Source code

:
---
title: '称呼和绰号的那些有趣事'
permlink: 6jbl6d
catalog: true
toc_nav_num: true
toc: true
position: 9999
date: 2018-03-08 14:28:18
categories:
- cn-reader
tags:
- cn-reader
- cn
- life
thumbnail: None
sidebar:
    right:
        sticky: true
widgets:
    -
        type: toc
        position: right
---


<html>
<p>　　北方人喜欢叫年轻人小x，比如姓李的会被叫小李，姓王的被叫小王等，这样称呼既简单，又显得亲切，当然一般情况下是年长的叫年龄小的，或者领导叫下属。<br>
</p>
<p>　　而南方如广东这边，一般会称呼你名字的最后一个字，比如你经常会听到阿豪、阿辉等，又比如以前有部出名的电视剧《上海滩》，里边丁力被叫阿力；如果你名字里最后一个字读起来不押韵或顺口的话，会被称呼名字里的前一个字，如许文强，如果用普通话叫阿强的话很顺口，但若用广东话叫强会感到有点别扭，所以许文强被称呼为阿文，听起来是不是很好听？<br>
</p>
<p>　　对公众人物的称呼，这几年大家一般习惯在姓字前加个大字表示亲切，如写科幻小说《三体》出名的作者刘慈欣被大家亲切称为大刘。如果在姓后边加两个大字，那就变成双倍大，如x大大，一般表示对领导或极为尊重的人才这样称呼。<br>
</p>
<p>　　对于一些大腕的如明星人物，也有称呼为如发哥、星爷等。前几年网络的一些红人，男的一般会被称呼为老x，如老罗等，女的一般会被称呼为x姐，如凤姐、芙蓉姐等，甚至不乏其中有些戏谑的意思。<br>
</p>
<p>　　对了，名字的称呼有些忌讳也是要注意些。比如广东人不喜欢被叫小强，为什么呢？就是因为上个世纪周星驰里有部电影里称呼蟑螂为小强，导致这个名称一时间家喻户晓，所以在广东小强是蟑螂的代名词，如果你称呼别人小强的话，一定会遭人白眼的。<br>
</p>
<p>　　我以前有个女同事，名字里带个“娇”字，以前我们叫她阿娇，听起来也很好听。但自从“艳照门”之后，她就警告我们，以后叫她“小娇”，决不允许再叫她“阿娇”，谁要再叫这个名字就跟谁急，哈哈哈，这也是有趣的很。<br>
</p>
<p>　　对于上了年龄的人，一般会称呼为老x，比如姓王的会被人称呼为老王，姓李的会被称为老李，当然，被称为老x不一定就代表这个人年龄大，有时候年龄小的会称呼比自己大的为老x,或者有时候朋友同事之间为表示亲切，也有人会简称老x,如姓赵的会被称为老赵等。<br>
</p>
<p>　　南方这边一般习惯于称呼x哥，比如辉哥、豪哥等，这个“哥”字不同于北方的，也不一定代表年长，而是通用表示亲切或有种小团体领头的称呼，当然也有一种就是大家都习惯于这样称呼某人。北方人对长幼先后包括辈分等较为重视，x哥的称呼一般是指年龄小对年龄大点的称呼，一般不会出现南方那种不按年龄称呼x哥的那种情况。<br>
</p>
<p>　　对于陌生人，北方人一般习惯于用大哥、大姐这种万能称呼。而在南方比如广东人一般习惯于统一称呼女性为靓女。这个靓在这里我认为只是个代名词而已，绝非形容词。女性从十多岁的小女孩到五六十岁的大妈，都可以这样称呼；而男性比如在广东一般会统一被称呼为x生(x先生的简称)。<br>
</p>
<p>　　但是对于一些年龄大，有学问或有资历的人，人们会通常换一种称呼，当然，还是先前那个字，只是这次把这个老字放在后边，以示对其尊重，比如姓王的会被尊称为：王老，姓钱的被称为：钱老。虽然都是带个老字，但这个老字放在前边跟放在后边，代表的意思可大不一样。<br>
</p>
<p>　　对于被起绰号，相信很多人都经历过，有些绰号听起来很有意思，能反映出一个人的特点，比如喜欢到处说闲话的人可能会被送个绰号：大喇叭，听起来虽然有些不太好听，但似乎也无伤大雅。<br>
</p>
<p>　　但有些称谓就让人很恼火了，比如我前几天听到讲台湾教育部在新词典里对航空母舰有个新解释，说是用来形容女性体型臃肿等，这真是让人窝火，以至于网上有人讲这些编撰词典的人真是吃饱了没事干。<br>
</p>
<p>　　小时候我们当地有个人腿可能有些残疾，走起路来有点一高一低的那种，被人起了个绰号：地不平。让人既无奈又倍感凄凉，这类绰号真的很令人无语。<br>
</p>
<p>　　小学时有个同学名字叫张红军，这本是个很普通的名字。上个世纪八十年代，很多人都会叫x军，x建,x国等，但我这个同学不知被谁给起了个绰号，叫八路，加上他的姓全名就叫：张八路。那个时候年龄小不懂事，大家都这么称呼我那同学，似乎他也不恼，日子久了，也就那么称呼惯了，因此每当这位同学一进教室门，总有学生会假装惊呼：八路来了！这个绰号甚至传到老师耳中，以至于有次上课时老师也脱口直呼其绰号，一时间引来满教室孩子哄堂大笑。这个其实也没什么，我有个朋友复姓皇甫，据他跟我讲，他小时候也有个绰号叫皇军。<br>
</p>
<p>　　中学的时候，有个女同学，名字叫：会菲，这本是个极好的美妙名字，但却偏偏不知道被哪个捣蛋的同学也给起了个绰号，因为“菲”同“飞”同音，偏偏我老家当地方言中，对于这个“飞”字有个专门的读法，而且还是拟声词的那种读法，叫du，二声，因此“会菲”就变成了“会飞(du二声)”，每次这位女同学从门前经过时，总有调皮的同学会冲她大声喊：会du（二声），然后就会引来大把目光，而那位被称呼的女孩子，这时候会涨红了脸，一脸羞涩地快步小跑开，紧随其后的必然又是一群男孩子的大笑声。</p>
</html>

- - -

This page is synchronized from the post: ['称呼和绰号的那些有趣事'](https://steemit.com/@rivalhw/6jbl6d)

Exercise requirements — From the material above, copy every line that has the word "称呼和绰号的那些有趣事" in it.

Answer box —
title: '称呼和绰号的那些有趣事'
This page is synchronized from the post: ['称呼和绰号的那些有趣事'](https://steemit.com/@rivalhw/6jbl6d)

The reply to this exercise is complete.